Jimmy … voiced by Sir Anthony Hopkins
  1. All of the above make it hard for me to think this is a viable IP that will grow as time passes. It’s not often that someone gets it right on the third try and saves the IP. Most don’t even make it to Part 2. 

What this all Means? 

You may notice that the issues I had with Part 1 are pretty much the same issues as those with Part 2. On the surface, it appears that Zack Snyder had time to ingest the feedback of both his audience and the critics who viewed his art and decided to push it forward anyway. There was enough of a gap between part 1 and part 2 that edits and changes could have been made. Instead, Zack Snyder gave us this. A rich premise that falls well short of its potential. This is why I am glad this is not part of the Star Wars universe. If they had been in that universe, these movies would be the first Star Wars movies I would not watch again. I have not watched Rebel Moon Part 1 since it first aired on Netflix, and I guarantee that I will not be watching Rebel Moon Part 2 again, either. 

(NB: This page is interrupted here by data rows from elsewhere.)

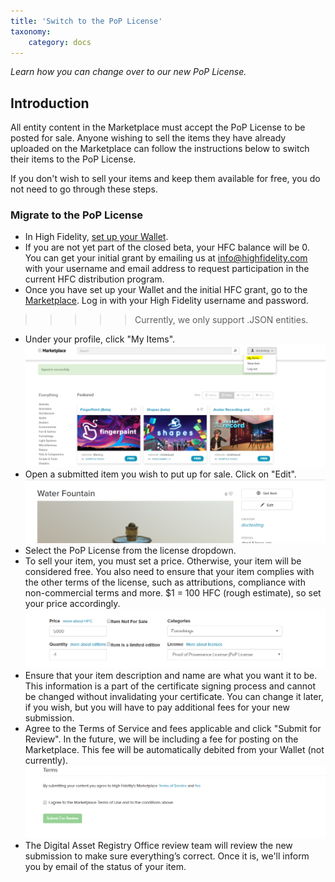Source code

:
 ```yaml
---
title: 'Switch to the PoP License'
taxonomy:
	category: docs
---
```


*Learn how you can change over to our new PoP License.*

## Introduction

All entity content in the Marketplace must accept the PoP License to be posted for sale. Anyone wishing to sell the items they have already uploaded on the Marketplace can follow the instructions below to switch their items to the PoP License. 

If you don't wish to sell your items and keep them available for free, you do not need to go through these steps.

### Migrate to the PoP License

* In High Fidelity, [set up your Wallet](../../../marketplace/wallet-setup).
* If you are not yet part of the closed beta, your HFC balance will be 0. You can get your initial grant by emailing us at info@highfidelity.com with your username and email address to request participation in the current HFC distribution program. 
* Once you have set up your Wallet and the initial HFC grant, go to the [Marketplace](https://highfidelity.com/marketplace). Log in with your High Fidelity username and password. 
>>>>> Currently, we only support .JSON entities. 
* Under your profile, click "My Items". ![](my-items.PNG)
* Open a submitted item you wish to put up for sale. Click on "Edit".![](edit.PNG)
* Select the PoP License from the license dropdown. 
* To sell your item, you must set a price. Otherwise, your item will be considered free. You also need to ensure that your item complies with the other terms of the license, such as attributions, compliance with non-commercial terms and more. $1 = 100 HFC (rough estimate), so set your price accordingly. ![](price.PNG)
* Ensure that your item description and name are what you want it to be. This information is a part of the certificate signing process and cannot be changed without invalidating your certificate. You can change it later, if you wish, but you will have to pay additional fees for your new submission. 
* Agree to the Terms of Service and fees applicable and click "Submit for Review". In the future, we will be including a fee for posting on the Marketplace. This fee will be automatically debited from your Wallet (not currently).  ![](terms.PNG)
* The Digital Asset Registry Office review team will review the new submission to make sure everything’s correct.  Once it is, we'll inform you by email of the status of your item. 
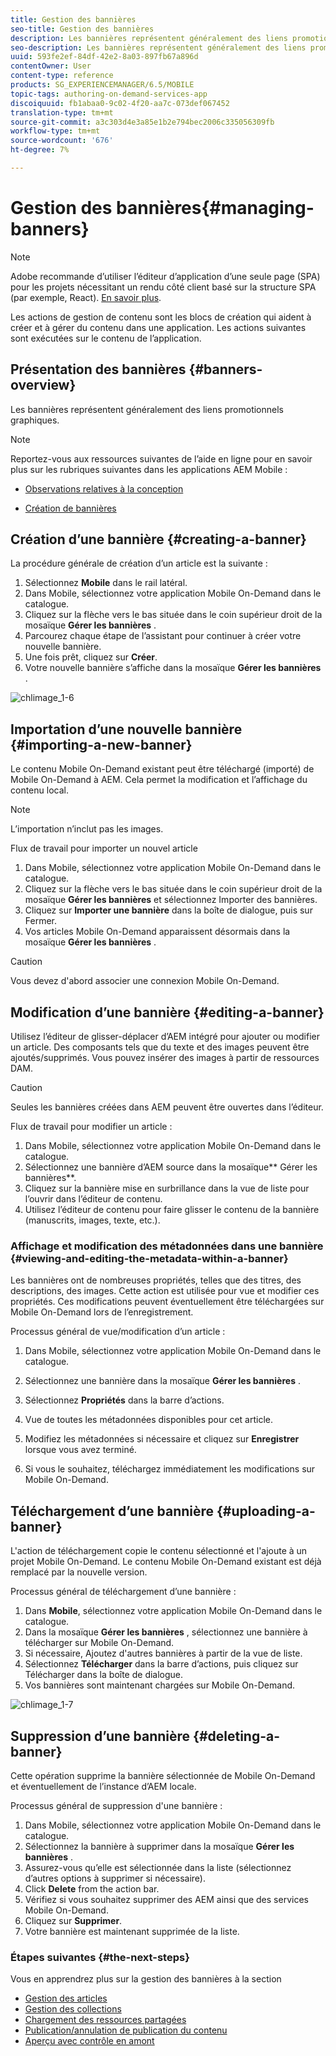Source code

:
 ```yaml
---
title: Gestion des bannières
seo-title: Gestion des bannières
description: Les bannières représentent généralement des liens promotionnels graphiques. Consultez cette page pour en savoir plus.
seo-description: Les bannières représentent généralement des liens promotionnels graphiques. Consultez cette page pour en savoir plus.
uuid: 593fe2ef-84df-42e2-8a03-897fb67a896d
contentOwner: User
content-type: reference
products: SG_EXPERIENCEMANAGER/6.5/MOBILE
topic-tags: authoring-on-demand-services-app
discoiquuid: fb1abaa0-9c02-4f20-aa7c-073def067452
translation-type: tm+mt
source-git-commit: a3c303d4e3a85e1b2e794bec2006c335056309fb
workflow-type: tm+mt
source-wordcount: '676'
ht-degree: 7%

---
```



# Gestion des bannières{#managing-banners}

>[!NOTE]
>
>Adobe recommande d’utiliser l’éditeur d’application d’une seule page (SPA) pour les projets nécessitant un rendu côté client basé sur la structure SPA (par exemple, React). [En savoir plus](/help/sites-developing/spa-overview.md).

Les actions de gestion de contenu sont les blocs de création qui aident à créer et à gérer du contenu dans une application. Les actions suivantes sont exécutées sur le contenu de l’application.

## Présentation des bannières {#banners-overview}

Les bannières représentent généralement des liens promotionnels graphiques.

>[!NOTE]
>
>Reportez-vous aux ressources suivantes de l’aide en ligne pour en savoir plus sur les rubriques suivantes dans les applications AEM Mobile :
>
>* [Observations relatives à la conception](https://helpx.adobe.com/digital-publishing-solution/help/design-app.html)
   >
   >
* [Création de bannières](https://helpx.adobe.com/digital-publishing-solution/help/creating-banners.html)

>



## Création d’une bannière {#creating-a-banner}

La procédure générale de création d’un article est la suivante :

1. Sélectionnez **Mobile** dans le rail latéral.
1. Dans Mobile, sélectionnez votre application Mobile On-Demand dans le catalogue.
1. Cliquez sur la flèche vers le bas située dans le coin supérieur droit de la mosaïque **Gérer les bannières** .
1. Parcourez chaque étape de l’assistant pour continuer à créer votre nouvelle bannière.
1. Une fois prêt, cliquez sur **Créer**.
1. Votre nouvelle bannière s’affiche dans la mosaïque **Gérer les bannières** .

![chlimage_1-6](assets/chlimage_1-6.gif)

## Importation d’une nouvelle bannière {#importing-a-new-banner}

Le contenu Mobile On-Demand existant peut être téléchargé (importé) de Mobile On-Demand à AEM. Cela permet la modification et l’affichage du contenu local.

>[!NOTE]
>
>L’importation n’inclut pas les images.

Flux de travail pour importer un nouvel article

1. Dans Mobile, sélectionnez votre application Mobile On-Demand dans le catalogue.
1. Cliquez sur la flèche vers le bas située dans le coin supérieur droit de la mosaïque **Gérer les bannières** et sélectionnez Importer des bannières.
1. Cliquez sur **Importer une bannière** dans la boîte de dialogue, puis sur Fermer.
1. Vos articles Mobile On-Demand apparaissent désormais dans la mosaïque **Gérer les bannières** .

>[!CAUTION]
>
>Vous devez d&#39;abord associer une connexion Mobile On-Demand.

## Modification d’une bannière {#editing-a-banner}

Utilisez l’éditeur de glisser-déplacer d’AEM intégré pour ajouter ou modifier un article. Des composants tels que du texte et des images peuvent être ajoutés/supprimés. Vous pouvez insérer des images à partir de ressources DAM.

>[!CAUTION]
>
>Seules les bannières créées dans AEM peuvent être ouvertes dans l’éditeur.

Flux de travail pour modifier un article :

1. Dans Mobile, sélectionnez votre application Mobile On-Demand dans le catalogue.
1. Sélectionnez une bannière d’AEM source dans la mosaïque** Gérer les bannières**.
1. Cliquez sur la bannière mise en surbrillance dans la vue de liste pour l’ouvrir dans l’éditeur de contenu.
1. Utilisez l’éditeur de contenu pour faire glisser le contenu de la bannière (manuscrits, images, texte, etc.).

### Affichage et modification des métadonnées dans une bannière {#viewing-and-editing-the-metadata-within-a-banner}

Les bannières ont de nombreuses propriétés, telles que des titres, des descriptions, des images. Cette action est utilisée pour vue et modifier ces propriétés. Ces modifications peuvent éventuellement être téléchargées sur Mobile On-Demand lors de l’enregistrement.

Processus général de vue/modification d’un article :

1. Dans Mobile, sélectionnez votre application Mobile On-Demand dans le catalogue.
1. Sélectionnez une bannière dans la mosaïque **Gérer les bannières** .

1. Sélectionnez **Propriétés** dans la barre d’actions.
1. Vue de toutes les métadonnées disponibles pour cet article.
1. Modifiez les métadonnées si nécessaire et cliquez sur **Enregistrer** lorsque vous avez terminé.
1. Si vous le souhaitez, téléchargez immédiatement les modifications sur Mobile On-Demand.

## Téléchargement d’une bannière {#uploading-a-banner}

L&#39;action de téléchargement copie le contenu sélectionné et l&#39;ajoute à un projet Mobile On-Demand. Le contenu Mobile On-Demand existant est déjà remplacé par la nouvelle version.

Processus général de téléchargement d’une bannière :

1. Dans **Mobile**, sélectionnez votre application Mobile On-Demand dans le catalogue.
1. Dans la mosaïque **Gérer les bannières** , sélectionnez une bannière à télécharger sur Mobile On-Demand.
1. Si nécessaire, Ajoutez d&#39;autres bannières à partir de la vue de liste.
1. Sélectionnez **Télécharger** dans la barre d’actions, puis cliquez sur Télécharger dans la boîte de dialogue.
1. Vos bannières sont maintenant chargées sur Mobile On-Demand.

![chlimage_1-7](assets/chlimage_1-7.gif)

## Suppression d’une bannière {#deleting-a-banner}

Cette opération supprime la bannière sélectionnée de Mobile On-Demand et éventuellement de l’instance d’AEM locale.

Processus général de suppression d&#39;une bannière :

1. Dans Mobile, sélectionnez votre application Mobile On-Demand dans le catalogue.
1. Sélectionnez la bannière à supprimer dans la mosaïque **Gérer les bannières** .
1. Assurez-vous qu’elle est sélectionnée dans la liste (sélectionnez d’autres options à supprimer si nécessaire).
1. Click **Delete** from the action bar.
1. Vérifiez si vous souhaitez supprimer des AEM ainsi que des services Mobile On-Demand.
1. Cliquez sur **Supprimer**.
1. Votre bannière est maintenant supprimée de la liste.

### Étapes suivantes {#the-next-steps}

Vous en apprendrez plus sur la gestion des bannières à la section

* [Gestion des articles](/help/mobile/mobile-on-demand-managing-articles.md)
* [Gestion des collections](/help/mobile/mobile-on-demand-managing-collections.md)
* [Chargement des ressources partagées](/help/mobile/mobile-on-demand-shared-resources.md)
* [Publication/annulation de publication du contenu](/help/mobile/mobile-on-demand-publishing-unpublishing.md)
* [Aperçu avec contrôle en amont](/help/mobile/aem-mobile-manage-ondemand-services.md)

With all due respect to Zack Snyder and his amazing career in movie-making, this is just not very good. It doubles down on the worst parts of Part 1 and doesn’t deliver enough to make me even consider watching Part 3, where they go off to find the Princess who was killed by Kora but is somehow still alive. I just don’t care to find out. 

Unfortunately, it’s 3 out of 10 soup cans for this one. Rotten Tomatoes and the audience scores are right on this one. Viewer Beware. Unless you need a nap.